I got bold and tried a bigger file and it failed.
- After trying that a few times, I then decided to test my .htaccess file on my home WordPress config on my local pc (no ftp involved and no danger of screwing up my real site).
- Tried full .htaccess file again, Server failure.
- Removed most of the list, and the server was fine.
- Added month at a time, and waited to get a failure, which I then found, after a few additions.
- This is where I figured out that the command lines were getting broken into two lines with a ^M in them. Had to fix all of those (about 100 of them) by hand.
- Once they were all fixed I had a complete file that did not cause my server to crash. Notice I didn’t say that worked right.
Now that I had a .htaccess file that didn’t cause my server to crash I uploaded it to my WordPress site via FTP.

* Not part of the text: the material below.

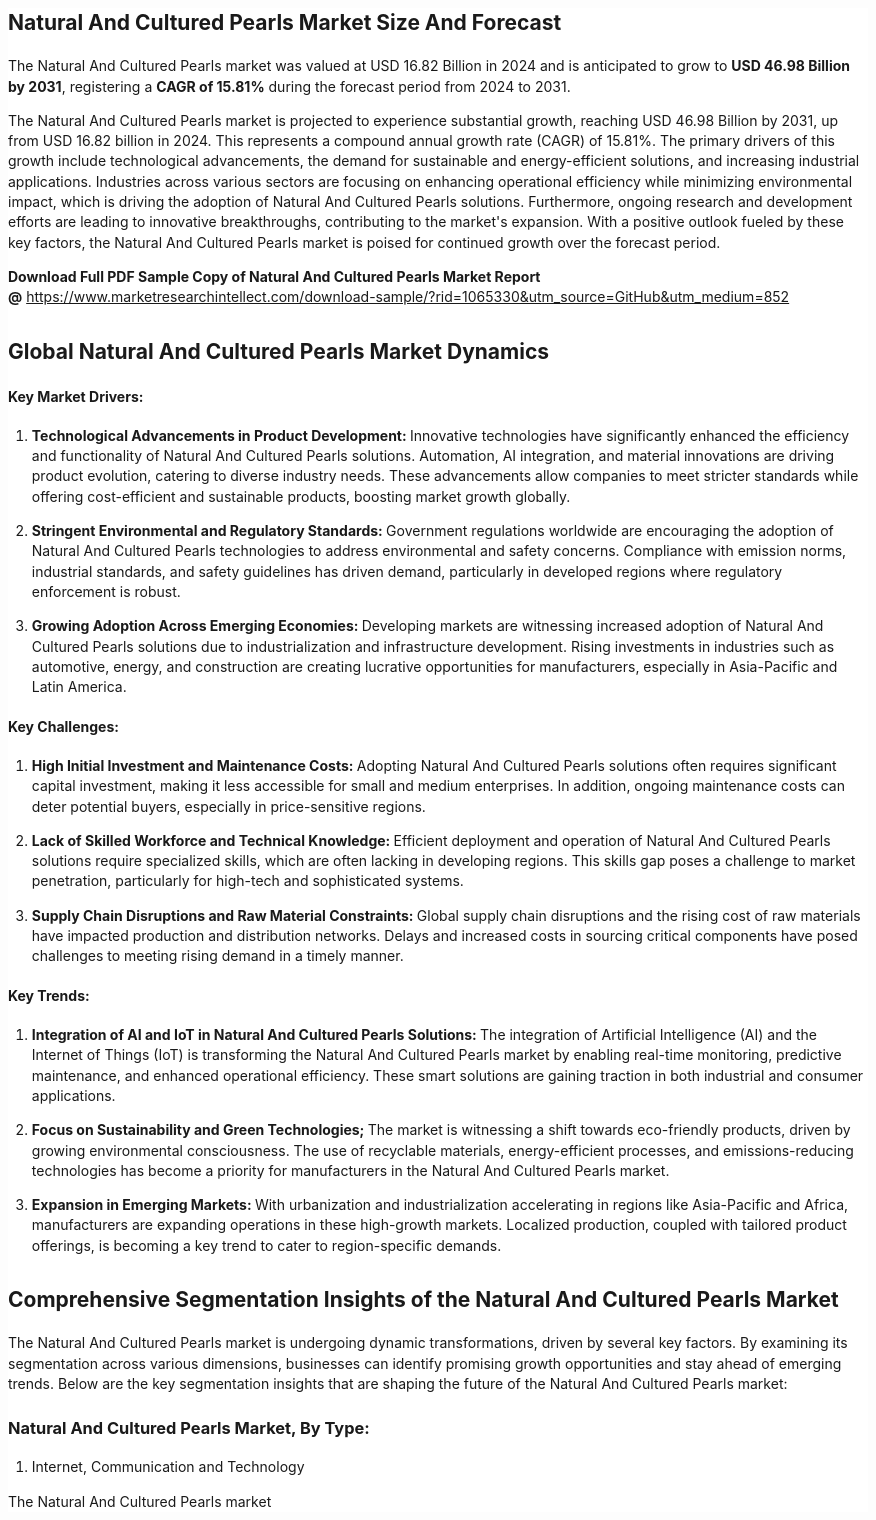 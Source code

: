 <h2>Natural And Cultured Pearls Market Size And Forecast</h2><p>The Natural And Cultured Pearls market was valued at USD 16.82 Billion in 2024 and is anticipated to grow to <strong>USD 46.98 Billion by 2031</strong>, registering a <strong>CAGR of 15.81%</strong> during the forecast period from 2024 to 2031.</p><p>The Natural And Cultured Pearls market is projected to experience substantial growth, reaching USD 46.98 Billion by 2031, up from USD 16.82 billion in 2024. This represents a compound annual growth rate (CAGR) of 15.81%. The primary drivers of this growth include technological advancements, the demand for sustainable and energy-efficient solutions, and increasing industrial applications. Industries across various sectors are focusing on enhancing operational efficiency while minimizing environmental impact, which is driving the adoption of Natural And Cultured Pearls solutions. Furthermore, ongoing research and development efforts are leading to innovative breakthroughs, contributing to the market's expansion. With a positive outlook fueled by these key factors, the Natural And Cultured Pearls market is poised for continued growth over the forecast period.</p><p><strong>Download Full PDF Sample Copy of Natural And Cultured Pearls Market Report @</strong>&nbsp;<a href="https://www.marketresearchintellect.com/download-sample/?rid=1065330&amp;utm_source=GitHub&amp;utm_medium=852">https://www.marketresearchintellect.com/download-sample/?rid=1065330&amp;utm_source=GitHub&amp;utm_medium=852</a></p><h2>Global Natural And Cultured Pearls Market Dynamics</h2><h4><strong>Key Market Drivers:</strong></h4><ol><li><p><strong>Technological Advancements in Product Development:&nbsp;</strong>Innovative technologies have significantly enhanced the efficiency and functionality of Natural And Cultured Pearls solutions. Automation, AI integration, and material innovations are driving product evolution, catering to diverse industry needs. These advancements allow companies to meet stricter standards while offering cost-efficient and sustainable products, boosting market growth globally.</p></li><li><p><strong>Stringent Environmental and Regulatory Standards:&nbsp;</strong>Government regulations worldwide are encouraging the adoption of Natural And Cultured Pearls technologies to address environmental and safety concerns. Compliance with emission norms, industrial standards, and safety guidelines has driven demand, particularly in developed regions where regulatory enforcement is robust.</p></li><li><p><strong>Growing Adoption Across Emerging Economies:&nbsp;</strong>Developing markets are witnessing increased adoption of Natural And Cultured Pearls solutions due to industrialization and infrastructure development. Rising investments in industries such as automotive, energy, and construction are creating lucrative opportunities for manufacturers, especially in Asia-Pacific and Latin America.</p></li></ol><h4><strong>Key Challenges:</strong></h4><ol><li><p><strong>High Initial Investment and Maintenance Costs:&nbsp;</strong>Adopting Natural And Cultured Pearls solutions often requires significant capital investment, making it less accessible for small and medium enterprises. In addition, ongoing maintenance costs can deter potential buyers, especially in price-sensitive regions.</p></li><li><p><strong>Lack of Skilled Workforce and Technical Knowledge:&nbsp;</strong>Efficient deployment and operation of Natural And Cultured Pearls solutions require specialized skills, which are often lacking in developing regions. This skills gap poses a challenge to market penetration, particularly for high-tech and sophisticated systems.</p></li><li><p><strong>Supply Chain Disruptions and Raw Material Constraints:&nbsp;</strong>Global supply chain disruptions and the rising cost of raw materials have impacted production and distribution networks. Delays and increased costs in sourcing critical components have posed challenges to meeting rising demand in a timely manner.</p></li></ol><h4><strong>Key Trends:</strong></h4><ol><li><p><strong>Integration of AI and IoT in Natural And Cultured Pearls Solutions:&nbsp;</strong>The integration of Artificial Intelligence (AI) and the Internet of Things (IoT) is transforming the Natural And Cultured Pearls market by enabling real-time monitoring, predictive maintenance, and enhanced operational efficiency. These smart solutions are gaining traction in both industrial and consumer applications.</p></li><li><p><strong>Focus on Sustainability and Green Technologies;&nbsp;</strong>The market is witnessing a shift towards eco-friendly products, driven by growing environmental consciousness. The use of recyclable materials, energy-efficient processes, and emissions-reducing technologies has become a priority for manufacturers in the Natural And Cultured Pearls market.</p></li><li><p><strong>Expansion in Emerging Markets:&nbsp;</strong>With urbanization and industrialization accelerating in regions like Asia-Pacific and Africa, manufacturers are expanding operations in these high-growth markets. Localized production, coupled with tailored product offerings, is becoming a key trend to cater to region-specific demands.</p></li></ol><div class="article-main__content" data-test-id="publishing-text-block"><h2>Comprehensive Segmentation Insights of the Natural And Cultured Pearls Market</h2><p>The Natural And Cultured Pearls market is undergoing dynamic transformations, driven by several key factors. By examining its segmentation across various dimensions, businesses can identify promising growth opportunities and stay ahead of emerging trends. Below are the key segmentation insights that are shaping the future of the Natural And Cultured Pearls market:</p><h3><strong>Natural And Cultured Pearls Market, By Type:<br /></strong></h3><ol><li>Internet, Communication and Technology</li></ol><p>The Natural And Cultured Pearls market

- Moved blogspot to point at my new site, month archives worked fine, so then I tried out some of my individual postings, and started getting Error 404 (article not found).
- Learned that Blogspot removes many common words from their posting addresses on line, such as “A”, “THE” and a few other, so by hand I removed those from a plethora (over 300) postings.
- Oh I also had to remove the DAY date from the postings earlier on as well (on EVERY posting, over 750).
I now have a working .htaccess that I sure does not work for every single posting, but should point most of the posts over from my old site. I need to create entries for categories, and other things as well.
Epilogue
It all worked eventually but I must have spent over 30 hours elapsed time on this, and at the end of it, I still ended up with a ZERO Page Rank for a while because Google thought I was attempting to double post the same content.
I would suggest doing what I have done now, which is blow away the old blogspot site after a grace period, recreate it and have it have 1 post which points to your new site, and then use various tools to find all the links to your OLD site and ask the owners of the linking site to update their links to your new site. Might take a little less time, too!